Gardner’s office has been getting closer to contempt of court charges as cases go un-prosecuted and her attorneys continue to miss court dates, leaving the state unrepresented in criminal cases.
Appointed in 2015 to the 22nd District Court by Democratic Gov. Jay Nixon, Judge Noble voiced serious concerns after several court dates passed with prosecutors failing to appear, particularly the refusal of Assistant Circuit Attorney Chris Desilets to show up in court when scheduled.
Noble expressed frustration with Gardner’s apparent disregard for the judicial process, stating, “There is sufficient evidence of disdain and disrespect for the judicial process to determine that both Ms. Gardner and Mr. Desilets’ conduct support a finding of indirect criminal contempt.” He also emphasized that it is Gardner’s responsibility to manage the caseload of each staff member and prevent the resulting chaos.
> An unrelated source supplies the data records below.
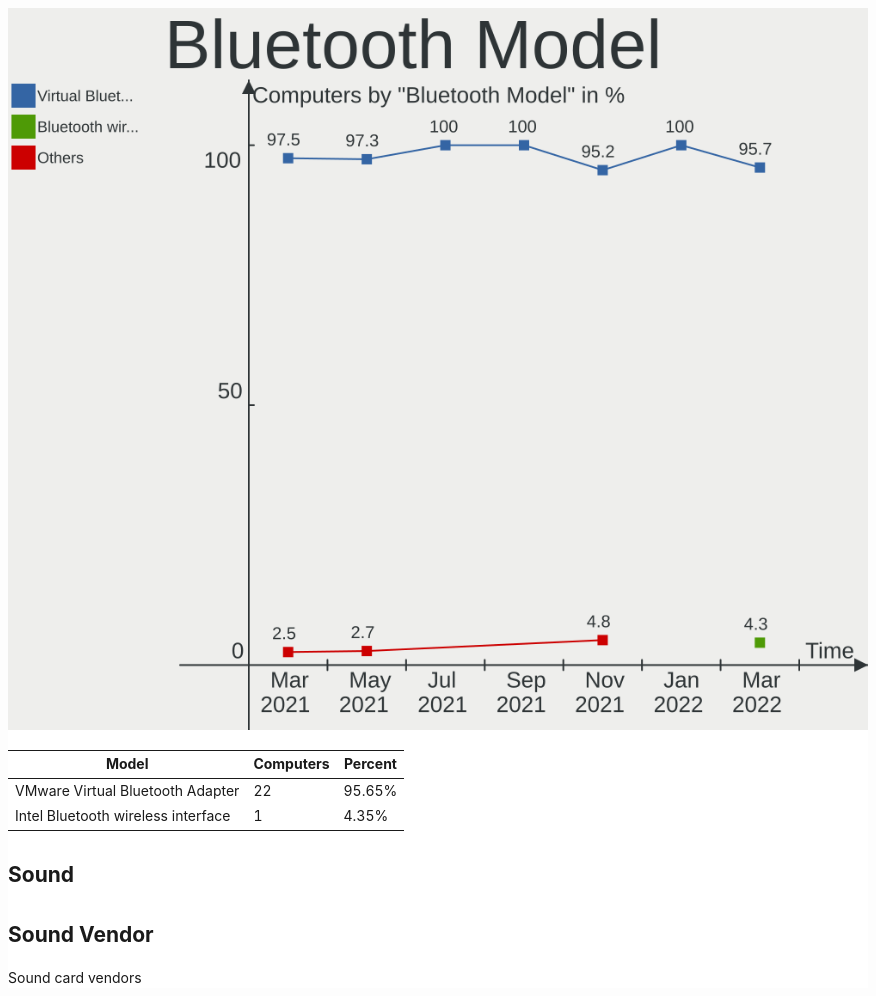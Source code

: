 ![Bluetooth Model](./images/line_chart/bt_model.svg)

| Model                              | Computers | Percent |
|------------------------------------|-----------|---------|
| VMware Virtual Bluetooth Adapter   | 22        | 95.65%  |
| Intel Bluetooth wireless interface | 1         | 4.35%   |

Sound
-----

Sound Vendor
------------

Sound card vendors

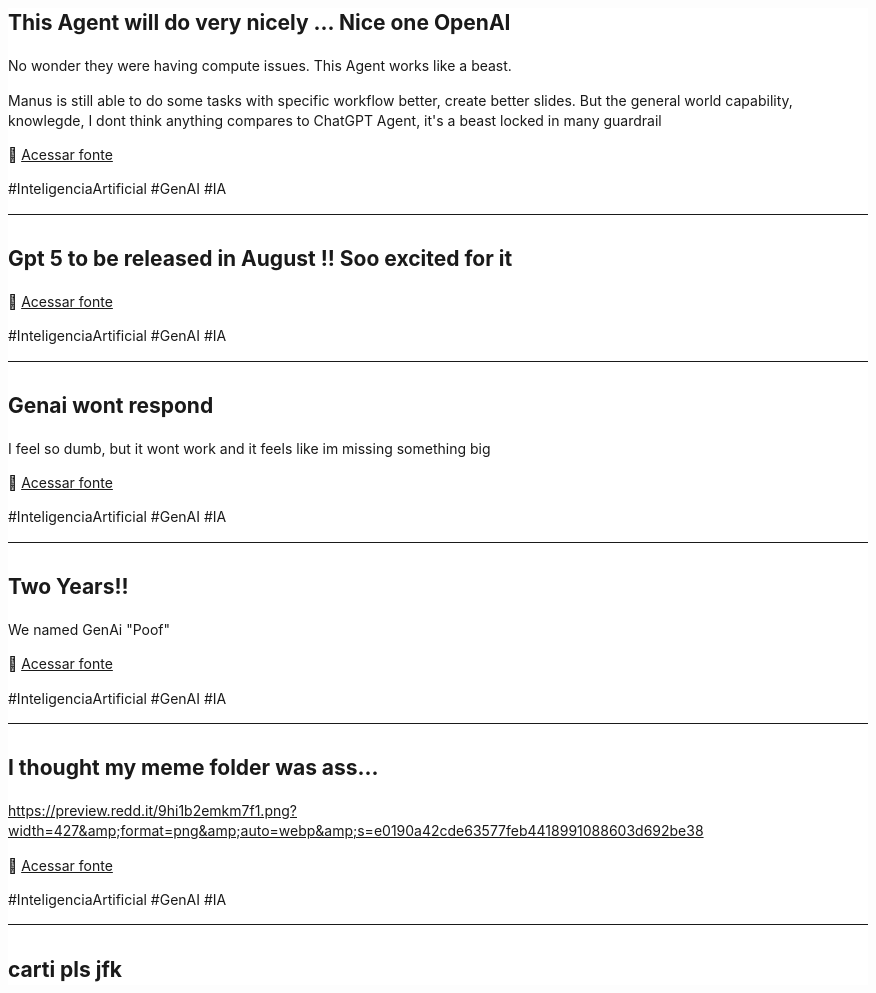 ## This Agent will do very nicely ... Nice one OpenAI
No wonder they were having compute issues. This Agent works like a beast.  
  
Manus is still able to do some tasks with specific workflow better, create better slides. But the general world capability, knowlegde, I dont think anything compares to ChatGPT Agent, it's a beast locked in many guardrail

🔗 [Acessar fonte](https://reddit.com/r/OpenAI/comments/1m8qqer/this_agent_will_do_very_nicely_nice_one_openai/)

#InteligenciaArtificial #GenAI #IA

---

## Gpt 5 to be released in August !! Soo excited for it


🔗 [Acessar fonte](https://reddit.com/r/OpenAI/comments/1m8aea4/gpt_5_to_be_released_in_august_soo_excited_for_it/)

#InteligenciaArtificial #GenAI #IA

---

## Genai wont respond
I feel so dumb, but it wont work and it feels like im missing something big

🔗 [Acessar fonte](https://reddit.com/r/genai/comments/1lse960/genai_wont_respond/)

#InteligenciaArtificial #GenAI #IA

---

## Two Years!!
We named GenAi "Poof"

🔗 [Acessar fonte](https://reddit.com/r/genai/comments/1lrku97/two_years/)

#InteligenciaArtificial #GenAI #IA

---

## I thought my meme folder was ass...
https://preview.redd.it/9hi1b2emkm7f1.png?width=427&amp;format=png&amp;auto=webp&amp;s=e0190a42cde63577feb4418991088603d692be38

🔗 [Acessar fonte](https://reddit.com/r/genai/comments/1le9jnz/i_thought_my_meme_folder_was_ass/)

#InteligenciaArtificial #GenAI #IA

---

## carti pls jfk

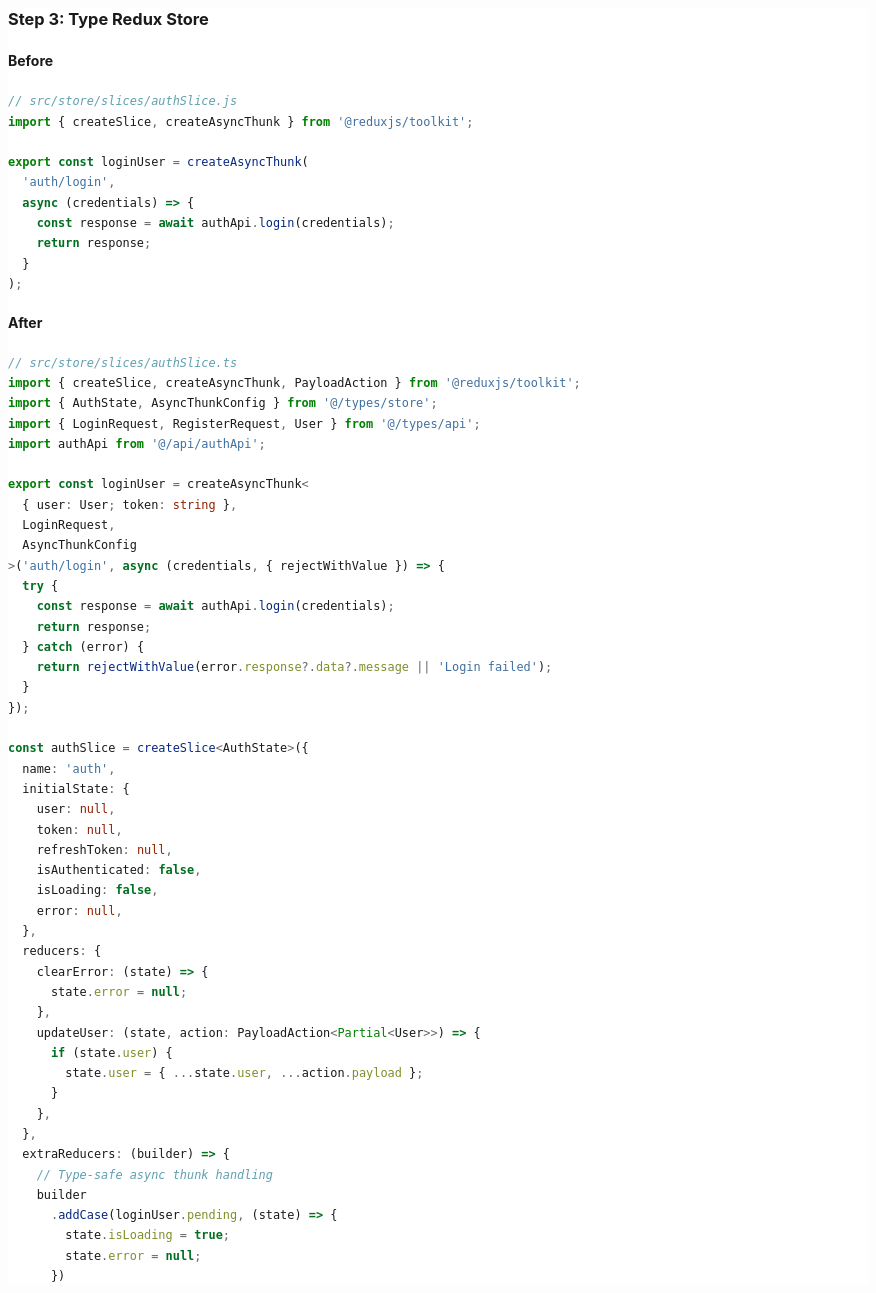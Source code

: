 ### Step 3: Type Redux Store

#### Before
```javascript
// src/store/slices/authSlice.js
import { createSlice, createAsyncThunk } from '@reduxjs/toolkit';

export const loginUser = createAsyncThunk(
  'auth/login',
  async (credentials) => {
    const response = await authApi.login(credentials);
    return response;
  }
);
```

#### After
```typescript
// src/store/slices/authSlice.ts
import { createSlice, createAsyncThunk, PayloadAction } from '@reduxjs/toolkit';
import { AuthState, AsyncThunkConfig } from '@/types/store';
import { LoginRequest, RegisterRequest, User } from '@/types/api';
import authApi from '@/api/authApi';

export const loginUser = createAsyncThunk<
  { user: User; token: string },
  LoginRequest,
  AsyncThunkConfig
>('auth/login', async (credentials, { rejectWithValue }) => {
  try {
    const response = await authApi.login(credentials);
    return response;
  } catch (error) {
    return rejectWithValue(error.response?.data?.message || 'Login failed');
  }
});

const authSlice = createSlice<AuthState>({
  name: 'auth',
  initialState: {
    user: null,
    token: null,
    refreshToken: null,
    isAuthenticated: false,
    isLoading: false,
    error: null,
  },
  reducers: {
    clearError: (state) => {
      state.error = null;
    },
    updateUser: (state, action: PayloadAction<Partial<User>>) => {
      if (state.user) {
        state.user = { ...state.user, ...action.payload };
      }
    },
  },
  extraReducers: (builder) => {
    // Type-safe async thunk handling
    builder
      .addCase(loginUser.pending, (state) => {
        state.isLoading = true;
        state.error = null;
      })
```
The judge was particularly dismayed when Gardner failed to appear in court once more, sending Assistant Circuit Attorney Rob Huq, who could not answer any of the judge’s questions about the case at hand. This particular case involved suspect Steven Vincent Jr., accused of firing a gun recklessly in a St. Louis apartment building, injuring an 11-year-old girl.
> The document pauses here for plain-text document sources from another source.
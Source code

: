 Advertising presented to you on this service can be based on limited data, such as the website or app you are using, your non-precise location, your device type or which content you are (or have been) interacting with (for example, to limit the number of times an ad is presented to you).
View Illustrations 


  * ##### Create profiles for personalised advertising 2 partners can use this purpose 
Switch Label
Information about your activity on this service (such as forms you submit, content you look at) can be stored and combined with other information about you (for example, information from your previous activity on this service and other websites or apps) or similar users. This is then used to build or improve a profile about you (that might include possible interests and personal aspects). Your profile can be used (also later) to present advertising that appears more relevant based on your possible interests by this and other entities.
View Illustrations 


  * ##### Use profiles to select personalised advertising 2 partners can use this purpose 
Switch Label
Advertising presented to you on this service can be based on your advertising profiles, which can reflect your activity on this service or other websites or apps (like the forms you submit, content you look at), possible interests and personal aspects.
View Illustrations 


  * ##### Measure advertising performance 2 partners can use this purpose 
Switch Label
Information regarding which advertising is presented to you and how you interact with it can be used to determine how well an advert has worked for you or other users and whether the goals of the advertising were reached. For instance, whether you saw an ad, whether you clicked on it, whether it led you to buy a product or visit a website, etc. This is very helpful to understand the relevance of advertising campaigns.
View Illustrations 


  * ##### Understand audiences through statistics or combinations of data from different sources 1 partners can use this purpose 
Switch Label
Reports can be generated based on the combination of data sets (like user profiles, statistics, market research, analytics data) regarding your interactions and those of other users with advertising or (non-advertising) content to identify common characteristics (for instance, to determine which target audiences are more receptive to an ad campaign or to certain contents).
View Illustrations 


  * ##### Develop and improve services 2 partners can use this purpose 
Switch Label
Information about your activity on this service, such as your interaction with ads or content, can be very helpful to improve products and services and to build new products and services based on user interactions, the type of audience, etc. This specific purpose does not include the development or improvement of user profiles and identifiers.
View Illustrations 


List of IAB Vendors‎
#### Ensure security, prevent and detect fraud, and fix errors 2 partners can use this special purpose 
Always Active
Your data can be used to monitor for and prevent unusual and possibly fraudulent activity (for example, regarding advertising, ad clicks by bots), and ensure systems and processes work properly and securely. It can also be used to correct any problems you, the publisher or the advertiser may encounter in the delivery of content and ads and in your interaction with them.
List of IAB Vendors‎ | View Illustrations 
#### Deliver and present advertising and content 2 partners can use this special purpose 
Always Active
This case is just one of many that the Soros-funded prosecutor has mishandled. Judge Noble has observed dozens of cases sent into disarray due to missed court dates, poor scheduling, and other missteps.
Noble is not alone in his criticism of Gardner. Judge Scott Millikan also ordered Gardner to provide an explanation for why she should not be found in contempt of court and face fines or even jail time for failing to send anyone in a case involving an 18-year-old facing a murder charge.
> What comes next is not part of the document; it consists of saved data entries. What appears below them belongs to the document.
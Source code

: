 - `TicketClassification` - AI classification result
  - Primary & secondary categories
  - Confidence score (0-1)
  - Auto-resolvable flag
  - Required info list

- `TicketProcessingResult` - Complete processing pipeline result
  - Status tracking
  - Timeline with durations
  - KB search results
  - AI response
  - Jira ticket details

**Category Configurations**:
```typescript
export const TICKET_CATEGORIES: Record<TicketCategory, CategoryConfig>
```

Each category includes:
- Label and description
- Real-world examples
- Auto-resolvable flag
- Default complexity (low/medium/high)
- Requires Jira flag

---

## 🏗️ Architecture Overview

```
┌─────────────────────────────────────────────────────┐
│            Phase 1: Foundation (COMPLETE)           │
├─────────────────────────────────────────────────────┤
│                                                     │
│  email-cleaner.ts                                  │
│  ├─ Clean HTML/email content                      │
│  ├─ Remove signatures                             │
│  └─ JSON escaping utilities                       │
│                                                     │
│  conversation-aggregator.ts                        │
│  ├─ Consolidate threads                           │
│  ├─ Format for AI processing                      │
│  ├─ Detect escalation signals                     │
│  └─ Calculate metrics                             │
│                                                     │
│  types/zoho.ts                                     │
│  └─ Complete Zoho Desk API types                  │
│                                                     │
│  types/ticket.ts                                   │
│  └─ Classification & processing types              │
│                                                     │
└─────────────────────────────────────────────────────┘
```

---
Gardner has faced increasing political pressure to resign or be removed from office, with both Democrats and Republicans claiming she is failing to fulfill her duties.
Missouri Attorney General Andrew Bailey is now taking official steps to have Garner removed from office, filing a petition quo warranto, the legal mechanism under a state statute that allows the attorney general to remove a prosecutor who neglects the job’s duties.
Gardner has responded to Bailey’s efforts by calling them a “political witch hunt” and an attempt at “voter suppression.” She has refused to resign.
Judge Noble has given Gardner until May 30 to present evidence defending their negligent behavior. If found guilty, Gardner could face fines and even jail time.
This situation highlights the importance of holding elected officials accountable for their actions and ensuring that those who are meant to protect citizens are doing their jobs effectively.